LU Decomposition

LU Factorization

In the lower triangular matrix all elements above the diagonal are zero, in the upper triangular matrix, all the elements below the diagonal are zero. For example, for a 3-by-3 matrix A, its LU decomposition looks like this:

${\displaystyle {\begin{bmatrix}a_{11}&a_{12}&a_{13}\\a_{21}&a_{22}&a_{23}\\a_{31}&a_{32}&a_{33}\end{bmatrix}}={\begin{bmatrix}l_{11}&0&0\\l_{21}&l_{22}&0\\l_{31}&l_{32}&l_{33}\end{bmatrix}}{\begin{bmatrix}u_{11}&u_{12}&u_{13}\\0&u_{22}&u_{23}\\0&0&u_{33}\end{bmatrix}}.}$

Without a proper ordering or permutations in the matrix, the factorization may fail to materialize. For example, it is easy to verify (by expanding the matrix multiplication) that ${\displaystyle a_{11}=l_{11}u_{11}}$. If ${\displaystyle a_{11}=0}$, then at least one of ${\displaystyle l_{11}}$ and ${\displaystyle u_{11}}$ has to be zero, which implies either L or U is singular. This is impossible if A is nonsingular. This is a procedural problem. It can be removed by simply reordering the rows of A so that the first element of the permuted matrix is nonzero. The same problem in subsequent factorization steps can be removed the same way; see the basic procedure below.
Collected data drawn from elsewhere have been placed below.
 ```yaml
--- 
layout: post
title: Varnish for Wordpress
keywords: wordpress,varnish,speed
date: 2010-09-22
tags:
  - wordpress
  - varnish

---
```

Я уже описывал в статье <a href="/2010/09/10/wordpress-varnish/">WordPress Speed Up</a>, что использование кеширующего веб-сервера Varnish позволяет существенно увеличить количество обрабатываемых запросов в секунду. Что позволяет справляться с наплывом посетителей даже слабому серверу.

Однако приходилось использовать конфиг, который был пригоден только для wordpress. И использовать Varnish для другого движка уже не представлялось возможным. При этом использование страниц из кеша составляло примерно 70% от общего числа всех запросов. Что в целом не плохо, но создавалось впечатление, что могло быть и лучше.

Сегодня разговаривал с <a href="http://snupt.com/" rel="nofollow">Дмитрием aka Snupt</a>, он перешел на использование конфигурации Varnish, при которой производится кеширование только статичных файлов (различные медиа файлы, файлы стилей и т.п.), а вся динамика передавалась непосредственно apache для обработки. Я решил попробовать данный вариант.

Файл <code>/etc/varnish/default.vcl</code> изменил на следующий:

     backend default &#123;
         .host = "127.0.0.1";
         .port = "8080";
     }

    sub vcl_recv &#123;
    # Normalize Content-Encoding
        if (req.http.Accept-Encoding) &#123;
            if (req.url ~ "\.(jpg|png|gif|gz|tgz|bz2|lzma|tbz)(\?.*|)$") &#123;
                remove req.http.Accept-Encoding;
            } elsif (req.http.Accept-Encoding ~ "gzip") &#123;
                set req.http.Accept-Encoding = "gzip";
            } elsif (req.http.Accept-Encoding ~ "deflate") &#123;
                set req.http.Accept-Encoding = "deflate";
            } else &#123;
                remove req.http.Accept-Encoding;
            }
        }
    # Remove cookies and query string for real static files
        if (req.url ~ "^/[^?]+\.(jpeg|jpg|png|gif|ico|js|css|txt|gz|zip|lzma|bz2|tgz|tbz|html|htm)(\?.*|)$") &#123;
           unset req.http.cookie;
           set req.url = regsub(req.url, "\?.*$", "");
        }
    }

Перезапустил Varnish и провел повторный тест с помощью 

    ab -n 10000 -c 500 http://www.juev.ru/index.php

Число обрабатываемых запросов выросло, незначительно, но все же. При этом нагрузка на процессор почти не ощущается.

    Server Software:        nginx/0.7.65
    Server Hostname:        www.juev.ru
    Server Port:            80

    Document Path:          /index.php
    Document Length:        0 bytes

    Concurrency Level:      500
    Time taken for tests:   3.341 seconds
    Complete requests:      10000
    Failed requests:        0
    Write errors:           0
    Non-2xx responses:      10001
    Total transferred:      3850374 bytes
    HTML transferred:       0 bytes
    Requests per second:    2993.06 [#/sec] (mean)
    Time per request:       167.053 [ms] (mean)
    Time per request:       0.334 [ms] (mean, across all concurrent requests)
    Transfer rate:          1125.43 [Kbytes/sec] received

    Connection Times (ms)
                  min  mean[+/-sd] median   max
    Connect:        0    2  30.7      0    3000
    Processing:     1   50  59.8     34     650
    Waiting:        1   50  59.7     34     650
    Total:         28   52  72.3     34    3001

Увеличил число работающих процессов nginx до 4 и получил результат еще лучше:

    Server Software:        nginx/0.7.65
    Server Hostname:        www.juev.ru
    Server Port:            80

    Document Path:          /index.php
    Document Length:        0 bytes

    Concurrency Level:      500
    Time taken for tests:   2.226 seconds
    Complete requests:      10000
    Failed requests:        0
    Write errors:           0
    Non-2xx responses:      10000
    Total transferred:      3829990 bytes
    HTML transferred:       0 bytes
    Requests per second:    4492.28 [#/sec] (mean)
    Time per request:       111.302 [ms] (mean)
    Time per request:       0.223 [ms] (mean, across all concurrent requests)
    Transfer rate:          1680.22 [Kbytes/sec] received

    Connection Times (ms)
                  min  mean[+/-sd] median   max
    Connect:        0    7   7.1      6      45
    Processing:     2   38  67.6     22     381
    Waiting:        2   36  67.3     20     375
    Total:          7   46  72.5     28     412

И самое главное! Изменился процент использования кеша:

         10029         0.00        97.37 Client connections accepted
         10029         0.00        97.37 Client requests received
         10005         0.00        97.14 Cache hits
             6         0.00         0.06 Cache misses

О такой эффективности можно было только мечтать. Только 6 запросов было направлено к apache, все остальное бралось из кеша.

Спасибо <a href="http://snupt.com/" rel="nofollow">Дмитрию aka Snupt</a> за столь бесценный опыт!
It turns out that a proper permutation in rows (or columns) is sufficient for the LU factorization. The LU factorization with Partial Pivoting refers often to the LU factorization with row permutations only,

${\displaystyle PA=LU,\,}$

where L and U are again lower and upper triangular matrices, and P is a permutation matrix which, when left-multiplied to A, reorders the rows of A. It turns out that all square matrices can be factorized in this form,^[3] and the factorization is numerically stable in practice.^[4] This makes LUP decomposition a useful technique in practice.

An LU factorization with full pivoting involves both row and column permutations,

${\displaystyle PAQ=LU,\,}$

where L, U and P are defined as before, and Q is a permutation matrix that reorders the columns of A.^[5]

An LDU decomposition is a decomposition of the form

${\displaystyle A=LDU,\,}$

where D is a diagonal matrix and L and U are unit triangular matrices, meaning that all the entries on the diagonals of L and U are one.

Above we required that A be a square matrix, but these decompositions can all be generalized to rectangular matrices as well. In that case, L and D are square matrices both of which have the same number of rows as A, and U has exactly the same dimensions as A. Upper triangular should be interpreted as having only zero entries below the main diagonal, which starts at the upper left corner.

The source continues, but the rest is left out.